Photo: Hector Retamal/AFP/Ritzau Scanpix

A new coronavirus shutdown in Shanghai, the biggest in China since the pandemic began, sent oil prices down on Monday and raised concerns about the impact on China’s industrial exports and the shipping industry.

Chinese authorities will shut down the major city one half at a time, but even before the lockdown took effect Monday morning, authorities warned that shipping could be hit hard.

”If Shanghai came to a complete halt, there would be many international cargo ships floating in the East China Sea,” Wu Fan, a medical specialist with the city’s pandemic response force, said Saturday as cited by CNN.

The shutdown will initially last nine days while Chinese authorities conduct Covid-19 tests, just as public transportation will be suspended, and businesses and factories will have to halt operations or work remotely.

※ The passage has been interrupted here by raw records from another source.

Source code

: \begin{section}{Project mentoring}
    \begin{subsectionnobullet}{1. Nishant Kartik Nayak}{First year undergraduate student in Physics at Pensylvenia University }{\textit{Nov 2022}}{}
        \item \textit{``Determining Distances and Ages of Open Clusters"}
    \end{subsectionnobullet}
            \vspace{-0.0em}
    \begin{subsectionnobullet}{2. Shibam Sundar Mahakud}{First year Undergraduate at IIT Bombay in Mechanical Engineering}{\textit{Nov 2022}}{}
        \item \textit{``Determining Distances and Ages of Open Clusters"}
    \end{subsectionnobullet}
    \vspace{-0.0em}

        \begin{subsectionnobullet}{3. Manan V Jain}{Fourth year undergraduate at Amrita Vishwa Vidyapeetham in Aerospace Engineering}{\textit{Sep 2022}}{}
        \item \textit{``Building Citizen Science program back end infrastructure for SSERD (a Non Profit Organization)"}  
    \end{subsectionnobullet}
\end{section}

If this is widespread it will mean demand slow-down in the short term and downwards spot rate pressure, followed by a surge and upwards pressure

Lars Jensen, CEO, Vespucci Maritime

Specifically, according to the BBC, it will take place in two phases, with the eastern part of the city being placed under restrictions first until Friday, and then the western part.

Slowdown

The disruption in the wake of Shanghai’s shutdown comes shortly after the same thing happened in the port city of Shenzhen. The lockdown posed challenges for all shipping companies as well as congestion and delays at ports due to restrictions and testing requirements.

According to shipping analyst and CEO of Vespucci Maritime Lars Jensen, the shutdown in Shanghai could mean a slowdown in global demand in the short term and thus a drop in rates.

”If this is widespread it will mean demand slow-down in the short term and downwards spot rate pressure, followed by a surge and upwards pressure,” he writes on LinkedIn.

Fear and optimism

Recent weeks and the Shenzhen shutdown have created turmoil in the shipping and logistics industry, where fears of new Covid-related restrictions at Chinese ports have shot down hopes of an early normalization in the container market somewhat.

Among others, logistics company DSV’s chief executive, Jens Bjørn Andersen, has expressed concern that new Chinese closures will delay normalization of the pressured freight market until sometime in 2023.

If Shanghai came to a complete halt, there would be many international cargo ships floating in the East China Sea

Wu Fan, medical specialist with Shanghai's pandemic response force

However, a different attitude was expressed by Anne-Sophie Zerlang Karlsen, head of Operations in Asia Pacific at Maersk, who last week told ShippingWatch that she was more optimistic about the Chinese major ports.

”I’m more optimistic. I’ve also read in several media that some of the major ports are expected to shut down. I’m not seeing any signs of that,” she said.